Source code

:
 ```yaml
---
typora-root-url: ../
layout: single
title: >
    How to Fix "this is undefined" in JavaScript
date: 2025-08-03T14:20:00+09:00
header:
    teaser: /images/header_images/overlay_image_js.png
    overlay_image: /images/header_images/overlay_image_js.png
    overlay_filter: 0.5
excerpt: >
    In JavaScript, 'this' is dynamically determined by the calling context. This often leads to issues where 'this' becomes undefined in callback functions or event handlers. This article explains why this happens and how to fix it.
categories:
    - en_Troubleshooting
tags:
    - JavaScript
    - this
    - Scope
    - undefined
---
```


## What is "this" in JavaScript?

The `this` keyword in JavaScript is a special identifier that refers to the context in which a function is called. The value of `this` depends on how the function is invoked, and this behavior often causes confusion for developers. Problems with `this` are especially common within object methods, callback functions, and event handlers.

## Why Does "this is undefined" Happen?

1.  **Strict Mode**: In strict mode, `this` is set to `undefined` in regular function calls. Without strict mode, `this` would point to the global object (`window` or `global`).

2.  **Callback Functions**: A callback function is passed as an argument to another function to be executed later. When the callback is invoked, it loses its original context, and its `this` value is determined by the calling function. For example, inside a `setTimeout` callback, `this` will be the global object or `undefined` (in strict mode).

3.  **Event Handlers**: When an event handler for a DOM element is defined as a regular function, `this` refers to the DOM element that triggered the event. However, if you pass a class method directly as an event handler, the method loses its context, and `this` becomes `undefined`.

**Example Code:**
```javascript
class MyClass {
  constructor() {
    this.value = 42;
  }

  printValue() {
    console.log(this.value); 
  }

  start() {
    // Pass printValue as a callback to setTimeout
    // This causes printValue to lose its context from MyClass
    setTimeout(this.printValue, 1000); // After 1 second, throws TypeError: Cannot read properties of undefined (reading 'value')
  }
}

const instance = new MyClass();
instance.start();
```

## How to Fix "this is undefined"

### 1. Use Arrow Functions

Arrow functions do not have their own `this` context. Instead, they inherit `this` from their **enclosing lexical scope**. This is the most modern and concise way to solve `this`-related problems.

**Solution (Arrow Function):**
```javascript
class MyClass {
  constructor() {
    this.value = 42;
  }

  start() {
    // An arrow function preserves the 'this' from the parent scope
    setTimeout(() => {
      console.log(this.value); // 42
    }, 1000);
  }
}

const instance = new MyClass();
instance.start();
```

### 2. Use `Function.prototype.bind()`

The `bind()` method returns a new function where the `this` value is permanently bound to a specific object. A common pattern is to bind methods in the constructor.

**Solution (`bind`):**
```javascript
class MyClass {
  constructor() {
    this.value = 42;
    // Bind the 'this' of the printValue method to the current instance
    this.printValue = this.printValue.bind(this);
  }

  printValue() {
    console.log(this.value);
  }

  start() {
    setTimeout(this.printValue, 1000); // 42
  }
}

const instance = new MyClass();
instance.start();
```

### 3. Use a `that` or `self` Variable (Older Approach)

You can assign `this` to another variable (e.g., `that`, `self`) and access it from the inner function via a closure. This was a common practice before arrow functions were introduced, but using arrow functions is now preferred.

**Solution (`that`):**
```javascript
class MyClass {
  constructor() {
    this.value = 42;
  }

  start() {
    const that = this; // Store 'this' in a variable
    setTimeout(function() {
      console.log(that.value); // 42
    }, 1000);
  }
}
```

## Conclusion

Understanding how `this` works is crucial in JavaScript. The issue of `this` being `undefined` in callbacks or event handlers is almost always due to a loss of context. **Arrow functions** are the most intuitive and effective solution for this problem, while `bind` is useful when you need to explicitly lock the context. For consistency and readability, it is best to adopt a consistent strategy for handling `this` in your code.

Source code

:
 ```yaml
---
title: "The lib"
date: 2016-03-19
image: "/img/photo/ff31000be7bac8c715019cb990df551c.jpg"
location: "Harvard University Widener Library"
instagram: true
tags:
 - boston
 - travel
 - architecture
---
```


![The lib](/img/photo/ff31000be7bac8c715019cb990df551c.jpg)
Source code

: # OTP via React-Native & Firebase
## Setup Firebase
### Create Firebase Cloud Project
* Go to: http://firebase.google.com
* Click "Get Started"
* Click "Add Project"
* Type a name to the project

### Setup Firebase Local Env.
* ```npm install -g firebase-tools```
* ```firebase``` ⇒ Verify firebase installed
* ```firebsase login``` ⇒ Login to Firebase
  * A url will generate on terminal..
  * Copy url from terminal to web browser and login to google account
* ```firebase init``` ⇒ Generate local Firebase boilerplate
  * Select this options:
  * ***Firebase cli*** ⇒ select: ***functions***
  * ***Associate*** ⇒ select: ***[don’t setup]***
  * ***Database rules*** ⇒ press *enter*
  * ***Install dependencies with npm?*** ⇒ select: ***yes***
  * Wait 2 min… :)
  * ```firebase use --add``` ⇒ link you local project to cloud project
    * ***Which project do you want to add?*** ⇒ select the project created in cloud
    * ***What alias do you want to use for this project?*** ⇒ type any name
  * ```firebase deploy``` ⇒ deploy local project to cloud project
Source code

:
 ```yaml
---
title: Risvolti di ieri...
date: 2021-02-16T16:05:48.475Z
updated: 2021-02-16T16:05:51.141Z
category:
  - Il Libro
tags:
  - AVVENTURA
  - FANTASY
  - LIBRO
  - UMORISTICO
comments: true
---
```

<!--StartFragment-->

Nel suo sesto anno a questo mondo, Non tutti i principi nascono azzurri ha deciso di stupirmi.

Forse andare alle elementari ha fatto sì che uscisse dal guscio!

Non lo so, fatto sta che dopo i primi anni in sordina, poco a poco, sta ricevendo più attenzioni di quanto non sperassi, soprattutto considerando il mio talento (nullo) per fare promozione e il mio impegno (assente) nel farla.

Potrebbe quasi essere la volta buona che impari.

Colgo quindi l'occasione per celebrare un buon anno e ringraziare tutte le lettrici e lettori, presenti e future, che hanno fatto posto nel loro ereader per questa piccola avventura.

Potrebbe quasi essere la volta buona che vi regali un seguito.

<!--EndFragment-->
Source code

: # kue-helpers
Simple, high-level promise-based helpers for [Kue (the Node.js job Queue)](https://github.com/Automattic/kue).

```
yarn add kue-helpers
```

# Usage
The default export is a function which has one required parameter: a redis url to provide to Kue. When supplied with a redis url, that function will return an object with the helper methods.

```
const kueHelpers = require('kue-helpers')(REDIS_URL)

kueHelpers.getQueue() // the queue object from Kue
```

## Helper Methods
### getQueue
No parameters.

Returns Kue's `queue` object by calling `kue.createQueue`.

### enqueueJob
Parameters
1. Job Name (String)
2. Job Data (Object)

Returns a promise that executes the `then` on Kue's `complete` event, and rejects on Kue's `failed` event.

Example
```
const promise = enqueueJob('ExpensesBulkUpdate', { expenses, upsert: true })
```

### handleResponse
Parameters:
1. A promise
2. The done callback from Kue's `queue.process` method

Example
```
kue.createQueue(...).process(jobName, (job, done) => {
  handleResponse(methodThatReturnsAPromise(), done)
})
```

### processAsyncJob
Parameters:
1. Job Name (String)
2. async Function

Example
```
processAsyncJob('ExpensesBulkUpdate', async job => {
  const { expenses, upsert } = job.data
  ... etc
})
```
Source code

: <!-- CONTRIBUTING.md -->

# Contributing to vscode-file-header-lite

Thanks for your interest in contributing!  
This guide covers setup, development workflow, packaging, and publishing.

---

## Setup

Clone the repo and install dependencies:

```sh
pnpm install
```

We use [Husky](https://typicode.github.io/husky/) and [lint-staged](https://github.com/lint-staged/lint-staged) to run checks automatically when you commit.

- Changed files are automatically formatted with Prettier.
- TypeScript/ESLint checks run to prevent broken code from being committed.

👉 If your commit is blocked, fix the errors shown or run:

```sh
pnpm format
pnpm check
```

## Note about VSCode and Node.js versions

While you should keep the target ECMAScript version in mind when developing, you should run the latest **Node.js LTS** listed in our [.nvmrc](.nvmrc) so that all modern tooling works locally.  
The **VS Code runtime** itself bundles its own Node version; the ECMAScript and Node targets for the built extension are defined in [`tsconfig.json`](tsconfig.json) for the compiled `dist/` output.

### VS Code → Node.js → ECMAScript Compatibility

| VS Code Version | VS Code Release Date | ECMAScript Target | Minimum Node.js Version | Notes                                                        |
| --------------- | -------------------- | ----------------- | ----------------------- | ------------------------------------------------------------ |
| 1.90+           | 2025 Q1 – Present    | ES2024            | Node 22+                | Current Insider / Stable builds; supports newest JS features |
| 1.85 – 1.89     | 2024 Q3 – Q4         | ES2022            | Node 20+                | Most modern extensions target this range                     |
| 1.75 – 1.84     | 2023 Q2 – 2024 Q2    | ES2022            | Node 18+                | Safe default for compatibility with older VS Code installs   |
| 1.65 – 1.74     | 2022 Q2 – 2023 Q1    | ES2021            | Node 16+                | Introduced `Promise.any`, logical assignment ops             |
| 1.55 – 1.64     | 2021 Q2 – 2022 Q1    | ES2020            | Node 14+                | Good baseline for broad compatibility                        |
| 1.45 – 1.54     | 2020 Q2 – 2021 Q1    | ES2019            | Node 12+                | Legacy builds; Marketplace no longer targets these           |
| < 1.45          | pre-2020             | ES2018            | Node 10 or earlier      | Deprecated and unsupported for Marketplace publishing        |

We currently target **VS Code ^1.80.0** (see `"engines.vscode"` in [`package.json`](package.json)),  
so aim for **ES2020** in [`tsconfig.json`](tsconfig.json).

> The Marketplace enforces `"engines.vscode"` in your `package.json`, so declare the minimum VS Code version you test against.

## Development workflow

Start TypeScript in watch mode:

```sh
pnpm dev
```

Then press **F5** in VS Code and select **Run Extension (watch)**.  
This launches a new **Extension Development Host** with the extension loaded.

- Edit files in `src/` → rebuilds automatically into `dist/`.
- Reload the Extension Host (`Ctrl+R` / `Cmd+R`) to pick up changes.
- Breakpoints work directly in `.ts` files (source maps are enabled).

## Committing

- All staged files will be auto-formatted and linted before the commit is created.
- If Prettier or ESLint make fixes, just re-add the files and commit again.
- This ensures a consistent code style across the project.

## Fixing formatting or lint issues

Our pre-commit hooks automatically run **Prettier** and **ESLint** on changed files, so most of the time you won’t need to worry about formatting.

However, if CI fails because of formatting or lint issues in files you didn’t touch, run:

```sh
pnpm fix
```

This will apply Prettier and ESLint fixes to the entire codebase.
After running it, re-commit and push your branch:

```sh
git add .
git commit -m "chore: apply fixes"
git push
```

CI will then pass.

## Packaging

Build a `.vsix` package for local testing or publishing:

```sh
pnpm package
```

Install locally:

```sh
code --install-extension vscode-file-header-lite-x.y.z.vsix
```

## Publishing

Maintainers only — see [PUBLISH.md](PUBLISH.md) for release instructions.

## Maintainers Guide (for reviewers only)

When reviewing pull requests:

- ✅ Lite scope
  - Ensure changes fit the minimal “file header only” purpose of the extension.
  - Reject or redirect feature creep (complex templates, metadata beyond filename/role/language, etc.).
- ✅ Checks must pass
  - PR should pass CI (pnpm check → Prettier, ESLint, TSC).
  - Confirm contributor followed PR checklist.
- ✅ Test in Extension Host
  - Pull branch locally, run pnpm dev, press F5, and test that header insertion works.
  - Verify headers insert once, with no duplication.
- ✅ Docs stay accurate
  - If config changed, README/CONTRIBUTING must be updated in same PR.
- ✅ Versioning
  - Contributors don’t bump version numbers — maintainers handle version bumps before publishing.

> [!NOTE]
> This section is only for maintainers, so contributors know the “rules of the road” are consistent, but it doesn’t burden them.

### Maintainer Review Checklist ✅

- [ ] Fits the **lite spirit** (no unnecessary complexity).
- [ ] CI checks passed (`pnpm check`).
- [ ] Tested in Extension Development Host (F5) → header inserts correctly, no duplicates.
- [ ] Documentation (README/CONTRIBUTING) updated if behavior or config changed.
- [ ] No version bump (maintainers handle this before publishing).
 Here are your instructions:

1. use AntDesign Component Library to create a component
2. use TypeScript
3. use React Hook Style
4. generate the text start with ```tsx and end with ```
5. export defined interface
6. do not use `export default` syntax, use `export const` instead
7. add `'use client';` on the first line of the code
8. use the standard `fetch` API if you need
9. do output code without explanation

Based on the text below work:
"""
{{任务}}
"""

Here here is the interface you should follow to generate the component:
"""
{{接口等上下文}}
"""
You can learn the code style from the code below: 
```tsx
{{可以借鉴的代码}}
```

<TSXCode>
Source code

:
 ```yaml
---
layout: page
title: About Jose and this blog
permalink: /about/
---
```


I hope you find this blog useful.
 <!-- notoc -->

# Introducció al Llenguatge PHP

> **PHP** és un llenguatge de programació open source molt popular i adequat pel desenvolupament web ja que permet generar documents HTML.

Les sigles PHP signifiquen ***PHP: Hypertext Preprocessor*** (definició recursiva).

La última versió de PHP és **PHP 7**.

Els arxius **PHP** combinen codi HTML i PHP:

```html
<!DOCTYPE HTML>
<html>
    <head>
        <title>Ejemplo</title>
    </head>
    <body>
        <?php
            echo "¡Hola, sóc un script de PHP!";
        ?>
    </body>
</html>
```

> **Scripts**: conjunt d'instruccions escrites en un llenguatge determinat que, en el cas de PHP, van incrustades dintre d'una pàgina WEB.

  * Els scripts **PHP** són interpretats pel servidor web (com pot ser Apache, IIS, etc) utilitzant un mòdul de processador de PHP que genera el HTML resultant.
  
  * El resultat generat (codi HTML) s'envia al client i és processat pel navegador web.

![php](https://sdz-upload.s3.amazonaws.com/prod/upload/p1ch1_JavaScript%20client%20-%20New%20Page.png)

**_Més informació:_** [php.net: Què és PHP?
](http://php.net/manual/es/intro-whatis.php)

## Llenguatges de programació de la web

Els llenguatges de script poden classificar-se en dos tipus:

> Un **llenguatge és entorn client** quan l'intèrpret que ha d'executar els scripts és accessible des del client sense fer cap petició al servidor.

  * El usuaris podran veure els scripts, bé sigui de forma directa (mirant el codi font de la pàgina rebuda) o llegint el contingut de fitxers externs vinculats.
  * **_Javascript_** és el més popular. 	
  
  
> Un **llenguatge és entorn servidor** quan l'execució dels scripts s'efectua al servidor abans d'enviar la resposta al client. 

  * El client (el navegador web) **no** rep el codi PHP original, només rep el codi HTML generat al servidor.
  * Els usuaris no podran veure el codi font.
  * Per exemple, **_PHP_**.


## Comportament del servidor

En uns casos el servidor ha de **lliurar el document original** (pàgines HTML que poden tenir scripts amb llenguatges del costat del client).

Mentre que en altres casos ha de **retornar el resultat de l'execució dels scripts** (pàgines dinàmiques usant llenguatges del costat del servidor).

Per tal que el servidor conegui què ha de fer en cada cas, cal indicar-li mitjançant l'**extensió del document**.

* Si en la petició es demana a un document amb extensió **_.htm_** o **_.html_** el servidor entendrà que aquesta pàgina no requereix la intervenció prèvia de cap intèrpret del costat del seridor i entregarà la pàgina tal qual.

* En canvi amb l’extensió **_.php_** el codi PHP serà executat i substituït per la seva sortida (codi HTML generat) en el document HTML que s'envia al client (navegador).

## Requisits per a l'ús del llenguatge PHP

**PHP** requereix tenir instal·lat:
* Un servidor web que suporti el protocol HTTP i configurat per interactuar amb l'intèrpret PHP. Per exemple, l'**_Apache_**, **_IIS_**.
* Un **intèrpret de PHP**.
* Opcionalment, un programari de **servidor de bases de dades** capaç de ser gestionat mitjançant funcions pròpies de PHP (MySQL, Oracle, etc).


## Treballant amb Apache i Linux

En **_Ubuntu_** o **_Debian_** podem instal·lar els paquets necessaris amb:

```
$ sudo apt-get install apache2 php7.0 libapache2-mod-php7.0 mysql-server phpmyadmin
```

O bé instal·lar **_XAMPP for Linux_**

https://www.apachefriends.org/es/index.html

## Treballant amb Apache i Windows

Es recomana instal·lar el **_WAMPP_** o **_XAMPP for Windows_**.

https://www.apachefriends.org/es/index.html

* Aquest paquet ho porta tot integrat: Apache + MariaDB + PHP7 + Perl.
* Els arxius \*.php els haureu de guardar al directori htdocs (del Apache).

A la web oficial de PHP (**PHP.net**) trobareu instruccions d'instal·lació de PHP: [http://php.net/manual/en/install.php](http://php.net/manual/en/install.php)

What is required ->
From the lines above, copy those that contain the word "intèrpret".

Answer to the problem ->
> Un **llenguatge és entorn client** quan l'intèrpret que ha d'executar els scripts és accessible des del client sense fer cap petició al servidor.
* Si en la petició es demana a un document amb extensió **_.htm_** o **_.html_** el servidor entendrà que aquesta pàgina no requereix la intervenció prèvia de cap intèrpret del costat del seridor i entregarà la pàgina tal qual.
* Un servidor web que suporti el protocol HTTP i configurat per interactuar amb l'intèrpret PHP. Per exemple, l'**_Apache_**, **_IIS_**.
* Un **intèrpret de PHP**.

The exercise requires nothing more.